▶ [What is required]:
When a line in the listing contains the string "NodePort", pick it out and copy it.

▶ [Material provided]:
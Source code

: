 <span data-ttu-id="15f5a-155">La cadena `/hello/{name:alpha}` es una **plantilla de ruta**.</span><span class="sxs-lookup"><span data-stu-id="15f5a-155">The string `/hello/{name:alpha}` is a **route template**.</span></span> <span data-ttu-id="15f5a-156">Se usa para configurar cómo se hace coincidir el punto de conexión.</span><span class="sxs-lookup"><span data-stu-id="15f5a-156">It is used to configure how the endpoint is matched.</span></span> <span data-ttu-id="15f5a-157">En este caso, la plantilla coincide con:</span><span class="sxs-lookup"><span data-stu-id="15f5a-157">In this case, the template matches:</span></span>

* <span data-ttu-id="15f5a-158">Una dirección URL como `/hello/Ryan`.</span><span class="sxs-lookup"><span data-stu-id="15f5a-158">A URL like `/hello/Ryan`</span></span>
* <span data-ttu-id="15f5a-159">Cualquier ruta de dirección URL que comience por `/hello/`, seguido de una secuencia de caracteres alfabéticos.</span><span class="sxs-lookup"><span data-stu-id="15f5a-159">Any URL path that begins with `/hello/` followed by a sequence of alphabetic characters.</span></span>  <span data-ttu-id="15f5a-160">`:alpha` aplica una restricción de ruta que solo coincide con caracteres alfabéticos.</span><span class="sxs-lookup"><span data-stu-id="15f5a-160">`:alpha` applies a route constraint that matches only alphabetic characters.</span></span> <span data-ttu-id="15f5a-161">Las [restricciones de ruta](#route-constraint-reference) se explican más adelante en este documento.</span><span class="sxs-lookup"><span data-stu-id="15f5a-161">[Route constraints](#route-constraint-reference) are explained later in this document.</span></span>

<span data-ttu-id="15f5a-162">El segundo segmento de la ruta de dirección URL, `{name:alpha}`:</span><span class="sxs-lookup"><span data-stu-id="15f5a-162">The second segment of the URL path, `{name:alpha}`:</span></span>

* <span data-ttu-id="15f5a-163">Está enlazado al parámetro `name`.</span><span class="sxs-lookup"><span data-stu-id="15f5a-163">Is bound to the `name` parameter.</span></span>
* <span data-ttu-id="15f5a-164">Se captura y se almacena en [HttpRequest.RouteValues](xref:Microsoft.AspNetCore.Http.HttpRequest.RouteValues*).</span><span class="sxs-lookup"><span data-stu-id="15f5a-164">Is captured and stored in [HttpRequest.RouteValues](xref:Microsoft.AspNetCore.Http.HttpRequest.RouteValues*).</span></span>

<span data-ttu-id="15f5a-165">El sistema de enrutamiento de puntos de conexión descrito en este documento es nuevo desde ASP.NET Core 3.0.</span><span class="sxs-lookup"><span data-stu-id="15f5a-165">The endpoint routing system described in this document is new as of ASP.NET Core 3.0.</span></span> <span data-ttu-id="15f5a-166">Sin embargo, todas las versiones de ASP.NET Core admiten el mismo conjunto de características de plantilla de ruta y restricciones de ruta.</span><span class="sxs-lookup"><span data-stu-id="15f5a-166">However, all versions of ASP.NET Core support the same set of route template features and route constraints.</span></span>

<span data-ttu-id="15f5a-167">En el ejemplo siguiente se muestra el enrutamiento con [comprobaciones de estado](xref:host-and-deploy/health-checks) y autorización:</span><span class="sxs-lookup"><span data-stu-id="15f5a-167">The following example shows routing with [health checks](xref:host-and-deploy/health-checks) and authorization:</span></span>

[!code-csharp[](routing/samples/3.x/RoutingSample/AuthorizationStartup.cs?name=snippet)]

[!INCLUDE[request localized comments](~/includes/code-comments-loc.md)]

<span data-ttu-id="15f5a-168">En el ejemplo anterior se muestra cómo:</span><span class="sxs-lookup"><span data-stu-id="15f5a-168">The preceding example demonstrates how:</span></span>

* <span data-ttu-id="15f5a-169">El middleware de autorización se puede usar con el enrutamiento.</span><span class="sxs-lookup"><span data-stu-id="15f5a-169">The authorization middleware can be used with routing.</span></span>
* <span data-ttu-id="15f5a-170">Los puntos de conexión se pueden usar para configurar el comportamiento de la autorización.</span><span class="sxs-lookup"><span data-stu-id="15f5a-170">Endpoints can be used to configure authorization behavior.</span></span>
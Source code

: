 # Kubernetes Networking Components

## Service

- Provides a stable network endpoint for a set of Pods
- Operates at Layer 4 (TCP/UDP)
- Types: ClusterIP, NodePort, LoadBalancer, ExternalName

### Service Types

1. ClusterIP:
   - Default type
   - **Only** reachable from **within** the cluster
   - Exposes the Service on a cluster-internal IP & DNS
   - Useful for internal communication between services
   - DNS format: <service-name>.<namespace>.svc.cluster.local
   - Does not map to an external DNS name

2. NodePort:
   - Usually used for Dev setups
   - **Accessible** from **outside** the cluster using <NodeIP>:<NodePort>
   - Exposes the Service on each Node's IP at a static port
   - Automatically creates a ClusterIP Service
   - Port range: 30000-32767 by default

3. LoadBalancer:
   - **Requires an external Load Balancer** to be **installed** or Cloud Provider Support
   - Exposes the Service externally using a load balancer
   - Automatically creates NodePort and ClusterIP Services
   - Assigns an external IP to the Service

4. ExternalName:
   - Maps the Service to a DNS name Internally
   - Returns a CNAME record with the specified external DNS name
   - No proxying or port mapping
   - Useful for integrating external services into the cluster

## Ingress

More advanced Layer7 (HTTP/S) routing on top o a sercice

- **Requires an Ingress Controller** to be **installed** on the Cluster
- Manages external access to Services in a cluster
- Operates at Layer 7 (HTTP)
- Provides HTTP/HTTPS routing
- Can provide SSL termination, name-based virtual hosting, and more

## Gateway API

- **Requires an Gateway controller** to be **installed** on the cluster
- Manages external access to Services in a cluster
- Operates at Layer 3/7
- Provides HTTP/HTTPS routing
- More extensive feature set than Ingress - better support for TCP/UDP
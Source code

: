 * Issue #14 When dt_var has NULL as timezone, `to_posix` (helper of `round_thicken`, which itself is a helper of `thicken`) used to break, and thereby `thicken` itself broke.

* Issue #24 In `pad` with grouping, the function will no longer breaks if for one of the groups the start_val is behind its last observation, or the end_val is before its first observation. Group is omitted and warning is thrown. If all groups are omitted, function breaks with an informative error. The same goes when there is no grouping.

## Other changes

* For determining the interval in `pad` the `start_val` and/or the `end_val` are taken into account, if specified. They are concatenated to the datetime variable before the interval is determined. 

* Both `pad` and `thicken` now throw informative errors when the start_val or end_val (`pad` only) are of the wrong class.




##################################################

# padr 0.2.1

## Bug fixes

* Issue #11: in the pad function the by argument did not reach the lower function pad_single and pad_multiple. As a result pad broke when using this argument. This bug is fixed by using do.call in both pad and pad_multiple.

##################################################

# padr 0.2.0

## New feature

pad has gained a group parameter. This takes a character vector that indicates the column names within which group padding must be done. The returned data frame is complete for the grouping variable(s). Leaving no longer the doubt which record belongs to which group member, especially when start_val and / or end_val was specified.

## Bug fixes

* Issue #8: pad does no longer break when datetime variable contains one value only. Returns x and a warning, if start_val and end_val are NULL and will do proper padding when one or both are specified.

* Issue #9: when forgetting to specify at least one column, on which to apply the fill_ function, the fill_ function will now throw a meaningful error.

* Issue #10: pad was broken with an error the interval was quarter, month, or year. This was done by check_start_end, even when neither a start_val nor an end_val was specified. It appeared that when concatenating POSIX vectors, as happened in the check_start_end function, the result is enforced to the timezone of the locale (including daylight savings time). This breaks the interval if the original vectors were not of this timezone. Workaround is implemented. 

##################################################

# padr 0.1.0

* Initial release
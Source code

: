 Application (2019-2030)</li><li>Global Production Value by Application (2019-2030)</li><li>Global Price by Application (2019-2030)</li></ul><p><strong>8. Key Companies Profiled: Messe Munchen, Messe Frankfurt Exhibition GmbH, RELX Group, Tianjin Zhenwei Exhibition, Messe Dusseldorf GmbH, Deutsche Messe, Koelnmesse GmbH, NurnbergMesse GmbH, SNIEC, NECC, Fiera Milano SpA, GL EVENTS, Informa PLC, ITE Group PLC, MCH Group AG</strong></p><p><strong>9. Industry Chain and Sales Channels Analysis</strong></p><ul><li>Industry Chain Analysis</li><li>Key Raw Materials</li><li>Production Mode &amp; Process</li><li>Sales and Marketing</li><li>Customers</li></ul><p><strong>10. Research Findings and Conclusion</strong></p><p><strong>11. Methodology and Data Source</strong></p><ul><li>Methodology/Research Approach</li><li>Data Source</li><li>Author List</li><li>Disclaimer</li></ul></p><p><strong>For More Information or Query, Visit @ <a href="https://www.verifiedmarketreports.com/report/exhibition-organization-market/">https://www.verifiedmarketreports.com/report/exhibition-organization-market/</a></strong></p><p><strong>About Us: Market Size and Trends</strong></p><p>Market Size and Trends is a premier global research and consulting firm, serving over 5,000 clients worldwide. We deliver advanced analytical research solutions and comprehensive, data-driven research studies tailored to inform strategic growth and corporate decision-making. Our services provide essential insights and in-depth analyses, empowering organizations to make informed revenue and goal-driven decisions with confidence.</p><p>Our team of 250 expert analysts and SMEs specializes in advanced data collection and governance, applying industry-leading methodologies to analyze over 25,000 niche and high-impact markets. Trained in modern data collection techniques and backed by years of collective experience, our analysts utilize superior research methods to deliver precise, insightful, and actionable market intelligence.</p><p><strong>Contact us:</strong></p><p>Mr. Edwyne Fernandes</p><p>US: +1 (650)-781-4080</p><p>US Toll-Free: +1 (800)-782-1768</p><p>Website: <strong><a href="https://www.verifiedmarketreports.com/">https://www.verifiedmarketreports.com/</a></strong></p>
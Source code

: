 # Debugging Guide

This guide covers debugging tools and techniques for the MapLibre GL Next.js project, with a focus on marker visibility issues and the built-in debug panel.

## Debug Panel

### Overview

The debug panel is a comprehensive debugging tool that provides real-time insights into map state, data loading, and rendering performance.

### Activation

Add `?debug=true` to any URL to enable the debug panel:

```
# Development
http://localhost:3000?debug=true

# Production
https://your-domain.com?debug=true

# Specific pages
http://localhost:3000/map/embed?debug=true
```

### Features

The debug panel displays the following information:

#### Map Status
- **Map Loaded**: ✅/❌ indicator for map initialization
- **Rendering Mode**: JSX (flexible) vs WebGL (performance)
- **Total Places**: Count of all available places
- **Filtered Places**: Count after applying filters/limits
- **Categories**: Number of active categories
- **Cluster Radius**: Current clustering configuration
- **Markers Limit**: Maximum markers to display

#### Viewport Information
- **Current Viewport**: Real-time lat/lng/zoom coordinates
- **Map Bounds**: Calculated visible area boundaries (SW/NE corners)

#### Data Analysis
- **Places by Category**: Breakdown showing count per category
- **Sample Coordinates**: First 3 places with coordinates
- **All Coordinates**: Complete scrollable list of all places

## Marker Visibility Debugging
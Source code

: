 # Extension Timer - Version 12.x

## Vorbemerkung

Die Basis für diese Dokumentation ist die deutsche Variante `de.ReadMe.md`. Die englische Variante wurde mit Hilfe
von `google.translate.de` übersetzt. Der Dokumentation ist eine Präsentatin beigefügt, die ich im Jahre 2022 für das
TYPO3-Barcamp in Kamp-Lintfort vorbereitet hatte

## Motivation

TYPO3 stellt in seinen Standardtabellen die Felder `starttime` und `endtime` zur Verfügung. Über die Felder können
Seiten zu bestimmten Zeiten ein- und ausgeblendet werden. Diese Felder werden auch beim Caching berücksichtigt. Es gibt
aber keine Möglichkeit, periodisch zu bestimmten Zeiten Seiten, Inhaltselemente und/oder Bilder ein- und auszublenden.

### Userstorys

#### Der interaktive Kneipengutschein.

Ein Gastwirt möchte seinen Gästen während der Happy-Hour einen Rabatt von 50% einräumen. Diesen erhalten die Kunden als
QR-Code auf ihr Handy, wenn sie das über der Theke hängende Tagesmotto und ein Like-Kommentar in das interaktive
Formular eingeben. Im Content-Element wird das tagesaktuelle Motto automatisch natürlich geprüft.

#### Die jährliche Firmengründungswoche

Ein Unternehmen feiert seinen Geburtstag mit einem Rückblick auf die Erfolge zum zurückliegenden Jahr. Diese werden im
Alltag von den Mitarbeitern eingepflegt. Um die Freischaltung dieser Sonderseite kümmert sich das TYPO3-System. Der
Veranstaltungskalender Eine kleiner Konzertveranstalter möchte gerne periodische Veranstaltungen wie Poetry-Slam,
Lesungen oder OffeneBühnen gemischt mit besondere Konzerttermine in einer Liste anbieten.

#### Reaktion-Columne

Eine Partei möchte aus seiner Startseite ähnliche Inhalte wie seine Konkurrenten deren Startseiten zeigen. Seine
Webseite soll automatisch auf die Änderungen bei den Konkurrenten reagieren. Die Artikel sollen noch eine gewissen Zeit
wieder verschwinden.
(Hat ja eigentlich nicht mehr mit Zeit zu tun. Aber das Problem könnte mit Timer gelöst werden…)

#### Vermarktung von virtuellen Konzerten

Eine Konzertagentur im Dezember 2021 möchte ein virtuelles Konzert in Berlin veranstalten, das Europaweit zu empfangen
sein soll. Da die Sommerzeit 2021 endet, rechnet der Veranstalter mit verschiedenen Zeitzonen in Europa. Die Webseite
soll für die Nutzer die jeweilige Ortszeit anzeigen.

▶ [Answer section]:
- Types: ClusterIP, NodePort, LoadBalancer, ExternalName
2. NodePort:
   - **Accessible** from **outside** the cluster using <NodeIP>:<NodePort>
   - Automatically creates NodePort and ClusterIP Services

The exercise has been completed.